━━━ Data for analysis ━━━

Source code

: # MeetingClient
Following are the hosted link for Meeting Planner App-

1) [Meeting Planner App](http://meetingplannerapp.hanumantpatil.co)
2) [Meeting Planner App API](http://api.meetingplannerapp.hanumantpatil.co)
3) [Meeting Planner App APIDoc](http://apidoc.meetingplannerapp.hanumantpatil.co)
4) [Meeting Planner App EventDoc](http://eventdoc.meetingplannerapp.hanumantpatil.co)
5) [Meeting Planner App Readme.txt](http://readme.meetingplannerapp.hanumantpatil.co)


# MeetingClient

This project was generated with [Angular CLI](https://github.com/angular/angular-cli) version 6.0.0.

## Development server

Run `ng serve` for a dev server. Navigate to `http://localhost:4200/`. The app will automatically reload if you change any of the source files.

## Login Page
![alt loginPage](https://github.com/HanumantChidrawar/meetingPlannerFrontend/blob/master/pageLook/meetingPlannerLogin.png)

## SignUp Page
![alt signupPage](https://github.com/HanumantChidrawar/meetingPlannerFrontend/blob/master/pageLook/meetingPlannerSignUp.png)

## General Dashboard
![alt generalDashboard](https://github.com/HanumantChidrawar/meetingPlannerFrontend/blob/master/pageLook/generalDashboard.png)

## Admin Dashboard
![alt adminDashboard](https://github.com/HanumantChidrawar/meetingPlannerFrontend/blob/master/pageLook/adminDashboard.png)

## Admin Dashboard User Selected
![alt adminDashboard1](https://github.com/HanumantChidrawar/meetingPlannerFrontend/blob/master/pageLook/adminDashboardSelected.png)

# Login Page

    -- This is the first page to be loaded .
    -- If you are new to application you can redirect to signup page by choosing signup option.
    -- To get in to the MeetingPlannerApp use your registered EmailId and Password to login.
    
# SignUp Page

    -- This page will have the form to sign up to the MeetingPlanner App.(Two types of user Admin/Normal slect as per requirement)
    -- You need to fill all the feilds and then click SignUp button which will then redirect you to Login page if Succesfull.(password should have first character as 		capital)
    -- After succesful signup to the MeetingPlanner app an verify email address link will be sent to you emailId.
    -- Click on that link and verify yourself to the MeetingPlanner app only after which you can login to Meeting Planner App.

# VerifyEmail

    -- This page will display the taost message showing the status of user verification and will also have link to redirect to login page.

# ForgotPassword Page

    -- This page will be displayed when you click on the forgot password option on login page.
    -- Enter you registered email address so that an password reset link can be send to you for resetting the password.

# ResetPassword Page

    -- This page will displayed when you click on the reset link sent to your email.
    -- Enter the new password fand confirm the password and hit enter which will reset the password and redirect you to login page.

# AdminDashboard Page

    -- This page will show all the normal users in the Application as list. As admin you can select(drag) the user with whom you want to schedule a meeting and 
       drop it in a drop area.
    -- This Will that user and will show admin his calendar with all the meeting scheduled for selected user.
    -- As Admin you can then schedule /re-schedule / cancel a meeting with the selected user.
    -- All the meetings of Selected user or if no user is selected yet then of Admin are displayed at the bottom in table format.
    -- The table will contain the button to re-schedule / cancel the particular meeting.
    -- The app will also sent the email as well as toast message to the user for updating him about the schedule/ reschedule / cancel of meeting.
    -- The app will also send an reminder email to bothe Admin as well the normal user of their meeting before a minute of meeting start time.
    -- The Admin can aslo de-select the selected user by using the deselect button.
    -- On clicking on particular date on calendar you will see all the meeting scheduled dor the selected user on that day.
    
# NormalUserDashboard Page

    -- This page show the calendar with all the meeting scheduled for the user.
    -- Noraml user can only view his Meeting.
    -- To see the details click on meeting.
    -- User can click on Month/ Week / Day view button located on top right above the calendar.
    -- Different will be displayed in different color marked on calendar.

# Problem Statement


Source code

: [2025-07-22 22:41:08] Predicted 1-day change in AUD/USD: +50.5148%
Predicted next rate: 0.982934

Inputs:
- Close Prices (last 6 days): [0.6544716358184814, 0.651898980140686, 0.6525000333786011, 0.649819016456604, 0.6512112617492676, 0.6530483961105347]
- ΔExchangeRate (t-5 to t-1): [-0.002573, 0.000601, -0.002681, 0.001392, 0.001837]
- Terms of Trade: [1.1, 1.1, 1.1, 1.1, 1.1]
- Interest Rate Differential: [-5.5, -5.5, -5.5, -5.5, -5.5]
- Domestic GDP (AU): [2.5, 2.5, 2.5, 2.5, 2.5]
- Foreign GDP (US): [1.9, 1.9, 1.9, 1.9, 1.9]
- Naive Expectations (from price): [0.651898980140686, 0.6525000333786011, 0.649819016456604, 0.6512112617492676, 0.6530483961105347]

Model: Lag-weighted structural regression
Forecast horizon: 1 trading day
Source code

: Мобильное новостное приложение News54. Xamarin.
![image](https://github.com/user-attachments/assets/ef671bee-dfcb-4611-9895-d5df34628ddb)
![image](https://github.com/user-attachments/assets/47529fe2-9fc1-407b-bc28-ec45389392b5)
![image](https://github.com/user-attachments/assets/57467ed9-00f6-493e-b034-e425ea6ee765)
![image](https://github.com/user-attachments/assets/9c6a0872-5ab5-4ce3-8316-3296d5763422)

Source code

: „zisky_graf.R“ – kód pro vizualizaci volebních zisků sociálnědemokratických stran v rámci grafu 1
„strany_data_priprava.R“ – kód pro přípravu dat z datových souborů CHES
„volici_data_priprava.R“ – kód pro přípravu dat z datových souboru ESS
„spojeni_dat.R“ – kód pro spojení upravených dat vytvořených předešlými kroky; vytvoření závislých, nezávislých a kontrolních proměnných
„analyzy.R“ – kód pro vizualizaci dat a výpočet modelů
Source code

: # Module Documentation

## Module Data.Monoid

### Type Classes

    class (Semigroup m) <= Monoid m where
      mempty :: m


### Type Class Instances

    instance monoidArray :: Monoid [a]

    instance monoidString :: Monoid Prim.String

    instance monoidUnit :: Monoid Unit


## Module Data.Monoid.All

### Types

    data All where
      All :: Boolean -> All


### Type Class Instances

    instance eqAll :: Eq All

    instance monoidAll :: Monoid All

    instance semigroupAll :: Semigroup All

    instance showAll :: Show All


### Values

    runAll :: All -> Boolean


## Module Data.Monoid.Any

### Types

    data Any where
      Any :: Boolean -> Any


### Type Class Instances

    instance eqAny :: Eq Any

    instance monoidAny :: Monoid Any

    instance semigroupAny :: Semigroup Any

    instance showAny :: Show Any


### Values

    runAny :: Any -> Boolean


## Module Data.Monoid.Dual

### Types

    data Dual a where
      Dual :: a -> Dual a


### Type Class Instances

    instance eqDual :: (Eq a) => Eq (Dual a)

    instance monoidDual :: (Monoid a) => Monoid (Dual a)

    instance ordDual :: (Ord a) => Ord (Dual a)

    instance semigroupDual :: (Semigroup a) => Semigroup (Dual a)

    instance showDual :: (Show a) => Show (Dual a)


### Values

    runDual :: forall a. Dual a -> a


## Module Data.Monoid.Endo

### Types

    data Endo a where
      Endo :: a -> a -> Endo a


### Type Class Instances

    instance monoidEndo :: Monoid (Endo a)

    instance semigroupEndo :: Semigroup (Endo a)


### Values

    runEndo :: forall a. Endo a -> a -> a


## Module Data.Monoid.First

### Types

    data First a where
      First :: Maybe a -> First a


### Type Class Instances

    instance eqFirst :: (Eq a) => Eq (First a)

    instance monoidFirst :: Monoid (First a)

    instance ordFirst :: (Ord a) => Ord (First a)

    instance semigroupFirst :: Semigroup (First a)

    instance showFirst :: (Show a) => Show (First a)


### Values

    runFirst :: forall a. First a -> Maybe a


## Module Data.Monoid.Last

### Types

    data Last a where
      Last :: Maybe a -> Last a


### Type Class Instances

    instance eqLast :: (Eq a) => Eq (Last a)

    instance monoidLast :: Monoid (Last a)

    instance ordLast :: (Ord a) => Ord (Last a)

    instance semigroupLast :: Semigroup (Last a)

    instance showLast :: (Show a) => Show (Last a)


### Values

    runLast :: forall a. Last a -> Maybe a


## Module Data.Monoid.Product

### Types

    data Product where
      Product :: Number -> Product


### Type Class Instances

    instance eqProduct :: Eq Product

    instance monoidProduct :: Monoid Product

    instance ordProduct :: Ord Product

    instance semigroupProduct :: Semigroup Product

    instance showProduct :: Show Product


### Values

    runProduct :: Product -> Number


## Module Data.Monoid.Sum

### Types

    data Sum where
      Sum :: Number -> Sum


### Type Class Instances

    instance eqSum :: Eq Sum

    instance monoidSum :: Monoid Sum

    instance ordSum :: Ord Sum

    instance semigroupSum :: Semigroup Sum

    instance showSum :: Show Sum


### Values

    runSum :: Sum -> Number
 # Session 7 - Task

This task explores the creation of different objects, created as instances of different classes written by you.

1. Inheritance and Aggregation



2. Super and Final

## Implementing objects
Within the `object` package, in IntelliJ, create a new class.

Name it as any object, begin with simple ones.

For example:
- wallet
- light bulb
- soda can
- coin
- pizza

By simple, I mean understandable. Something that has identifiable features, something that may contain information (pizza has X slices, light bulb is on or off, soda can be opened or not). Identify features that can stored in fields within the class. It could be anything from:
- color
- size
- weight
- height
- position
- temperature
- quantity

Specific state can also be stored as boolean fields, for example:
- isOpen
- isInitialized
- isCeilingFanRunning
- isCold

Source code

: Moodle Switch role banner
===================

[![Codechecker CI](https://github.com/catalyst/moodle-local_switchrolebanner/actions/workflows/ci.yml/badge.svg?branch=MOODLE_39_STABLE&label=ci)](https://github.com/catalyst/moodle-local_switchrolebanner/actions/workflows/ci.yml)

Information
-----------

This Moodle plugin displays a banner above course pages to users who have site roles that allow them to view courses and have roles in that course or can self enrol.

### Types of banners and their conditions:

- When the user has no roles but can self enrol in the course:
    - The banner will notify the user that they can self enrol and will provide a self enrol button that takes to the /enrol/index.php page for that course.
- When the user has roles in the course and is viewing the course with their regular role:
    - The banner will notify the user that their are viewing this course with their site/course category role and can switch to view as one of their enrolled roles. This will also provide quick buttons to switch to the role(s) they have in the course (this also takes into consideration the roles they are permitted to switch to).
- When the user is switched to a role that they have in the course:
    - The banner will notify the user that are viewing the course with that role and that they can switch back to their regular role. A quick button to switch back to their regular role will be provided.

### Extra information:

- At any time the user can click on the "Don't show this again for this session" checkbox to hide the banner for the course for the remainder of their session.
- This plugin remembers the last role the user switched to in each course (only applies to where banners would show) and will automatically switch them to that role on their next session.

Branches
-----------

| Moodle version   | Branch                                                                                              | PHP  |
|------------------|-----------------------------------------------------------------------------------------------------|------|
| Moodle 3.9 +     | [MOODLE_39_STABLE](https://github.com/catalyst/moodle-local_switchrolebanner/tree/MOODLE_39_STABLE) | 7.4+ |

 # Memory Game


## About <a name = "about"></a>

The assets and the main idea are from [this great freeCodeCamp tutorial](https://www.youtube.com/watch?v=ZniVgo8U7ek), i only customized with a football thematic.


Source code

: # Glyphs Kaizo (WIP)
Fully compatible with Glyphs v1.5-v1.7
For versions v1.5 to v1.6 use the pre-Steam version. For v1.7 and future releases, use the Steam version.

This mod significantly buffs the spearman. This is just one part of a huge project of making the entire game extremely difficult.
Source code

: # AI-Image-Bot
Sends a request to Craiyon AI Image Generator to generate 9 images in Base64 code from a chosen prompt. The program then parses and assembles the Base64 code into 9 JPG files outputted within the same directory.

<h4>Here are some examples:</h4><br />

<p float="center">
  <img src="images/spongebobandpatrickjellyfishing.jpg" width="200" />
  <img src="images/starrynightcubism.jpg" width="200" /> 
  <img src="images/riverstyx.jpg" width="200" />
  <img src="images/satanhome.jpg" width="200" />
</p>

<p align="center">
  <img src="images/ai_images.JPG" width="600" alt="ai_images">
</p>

━━━

Exercise instructions. Extract the lines of the preceding material that run from the line with "-- This page will have" through the line with "# VerifyEmail", inclusive, reproducing them exactly and adding nothing.

Problem solution.
    -- This page will have the form to sign up to the MeetingPlanner App.(Two types of user Admin/Normal slect as per requirement)
    -- You need to fill all the feilds and then click SignUp button which will then redirect you to Login page if Succesfull.(password should have first character as 		capital)
    -- After succesful signup to the MeetingPlanner app an verify email address link will be sent to you emailId.
    -- Click on that link and verify yourself to the MeetingPlanner app only after which you can login to Meeting Planner App.

# VerifyEmail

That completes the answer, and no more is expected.